= INSTRUCTIONS FOR THE TASK =
Reply only with how many lines below contain "state".

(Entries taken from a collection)

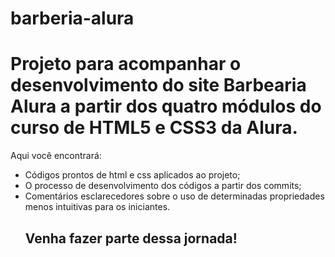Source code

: # barberia-alura
<h1> Projeto para acompanhar o desenvolvimento do site Barbearia Alura a partir dos quatro módulos do curso de HTML5 e CSS3 da Alura. </h1>
<p> Aqui você encontrará:</p> 
  <ul>
    <li>Códigos prontos de html e css aplicados ao projeto;</li>
    <li>O processo de desenvolvimento dos códigos a partir dos commits;</li>
    <li>Comentários esclarecedores sobre o uso de determinadas propriedades menos intuitivas para os iniciantes.</li>
 
 <h2>Venha fazer parte dessa jornada!</h2>
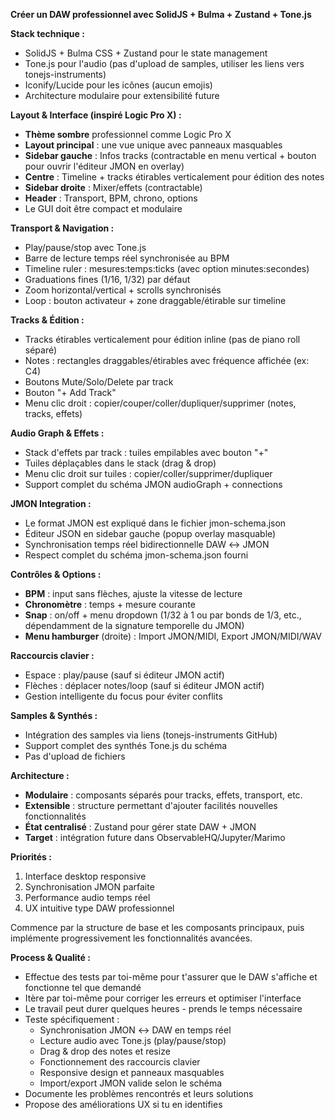 **Créer un DAW professionnel avec SolidJS + Bulma + Zustand + Tone.js**

**Stack technique :**
- SolidJS + Bulma CSS + Zustand pour le state management
- Tone.js pour l'audio (pas d'upload de samples, utiliser les liens vers tonejs-instruments)
- Iconify/Lucide pour les icônes (aucun emojis)
- Architecture modulaire pour extensibilité future

**Layout & Interface (inspiré Logic Pro X) :**
- **Thème sombre** professionnel comme Logic Pro X
- **Layout principal** : une vue unique avec panneaux masquables
- **Sidebar gauche** : Infos tracks (contractable en menu vertical + bouton pour ouvrir l'éditeur JMON en overlay)
- **Centre** : Timeline + tracks étirables verticalement pour édition des notes
- **Sidebar droite** : Mixer/effets (contractable)
- **Header** : Transport, BPM, chrono, options
- Le GUI doit être compact et modulaire

**Transport & Navigation :**
- Play/pause/stop avec Tone.js
- Barre de lecture temps réel synchronisée au BPM
- Timeline ruler : mesures:temps:ticks (avec option minutes:secondes)
- Graduations fines (1/16, 1/32) par défaut
- Zoom horizontal/vertical + scrolls synchronisés
- Loop : bouton activateur + zone draggable/étirable sur timeline

**Tracks & Édition :**
- Tracks étirables verticalement pour édition inline (pas de piano roll séparé)
- Notes : rectangles draggables/étirables avec fréquence affichée (ex: C4)
- Boutons Mute/Solo/Delete par track
- Bouton "+ Add Track"
- Menu clic droit : copier/couper/coller/dupliquer/supprimer (notes, tracks, effets)

**Audio Graph & Effets :**
- Stack d'effets par track : tuiles empilables avec bouton "+"
- Tuiles déplaçables dans le stack (drag & drop)
- Menu clic droit sur tuiles : copier/coller/supprimer/dupliquer
- Support complet du schéma JMON audioGraph + connections

**JMON Integration :**
- Le format JMON est expliqué dans le fichier jmon-schema.json
- Éditeur JSON en sidebar gauche (popup overlay masquable)
- Synchronisation temps réel bidirectionnelle DAW ↔ JMON
- Respect complet du schéma jmon-schema.json fourni

**Contrôles & Options :**
- **BPM** : input sans flèches, ajuste la vitesse de lecture
- **Chronomètre** : temps + mesure courante
- **Snap** : on/off + menu dropdown (1/32 à 1 ou par bonds de 1/3, etc., dépendamment de la signature temporelle du JMON)
- **Menu hamburger** (droite) : Import JMON/MIDI, Export JMON/MIDI/WAV

**Raccourcis clavier :**
- Espace : play/pause (sauf si éditeur JMON actif)
- Flèches : déplacer notes/loop (sauf si éditeur JMON actif)
- Gestion intelligente du focus pour éviter conflits

**Samples & Synthés :**
- Intégration des samples via liens (tonejs-instruments GitHub)
- Support complet des synthés Tone.js du schéma
- Pas d'upload de fichiers

**Architecture :**
- **Modulaire** : composants séparés pour tracks, effets, transport, etc.
- **Extensible** : structure permettant d'ajouter facilités nouvelles fonctionnalités
- **État centralisé** : Zustand pour gérer state DAW + JMON
- **Target** : intégration future dans ObservableHQ/Jupyter/Marimo

**Priorités :**
1. Interface desktop responsive
2. Synchronisation JMON parfaite
3. Performance audio temps réel
4. UX intuitive type DAW professionnel

Commence par la structure de base et les composants principaux, puis implémente progressivement les fonctionnalités avancées.

**Process & Qualité :**
* Effectue des tests par toi-même pour t'assurer que le DAW s'affiche et fonctionne tel que demandé
* Itère par toi-même pour corriger les erreurs et optimiser l'interface
* Le travail peut durer quelques heures - prends le temps nécessaire
* Teste spécifiquement :
  - Synchronisation JMON ↔ DAW en temps réel
  - Lecture audio avec Tone.js (play/pause/stop)
  - Drag & drop des notes et resize
  - Fonctionnement des raccourcis clavier
  - Responsive design et panneaux masquables
  - Import/export JMON valide selon le schéma
* Documente les problèmes rencontrés et leurs solutions
* Propose des améliorations UX si tu en identifies
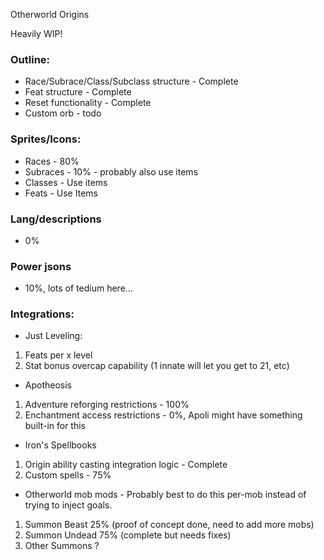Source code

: 
Otherworld Origins

Heavily WIP!

### Outline:
- Race/Subrace/Class/Subclass structure - Complete
- Feat structure - Complete
- Reset functionality - Complete
- Custom orb - todo

### Sprites/Icons:
- Races - 80%
- Subraces - 10% - probably also use items
- Classes - Use items
- Feats - Use Items

### Lang/descriptions
- 0%

### Power jsons
- 10%, lots of tedium here...

### Integrations:
- Just Leveling:
1. Feats per x level 
2. Stat bonus overcap capability (1 innate will let you get to 21, etc) 
- Apotheosis
1. Adventure reforging restrictions - 100%
2. Enchantment access restrictions - 0%, Apoli might have something built-in for this
- Iron's Spellbooks 
1. Origin ability casting integration logic - Complete
2. Custom spells - 75%
- Otherworld mob mods - 
Probably best to do this per-mob instead of trying to inject goals. 
1. Summon Beast 25% (proof of concept done, need to add more mobs)
2. Summon Undead 75% (complete but needs fixes)
3. Other Summons ?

= RESPONSE FOR THIS EXERCISE =
2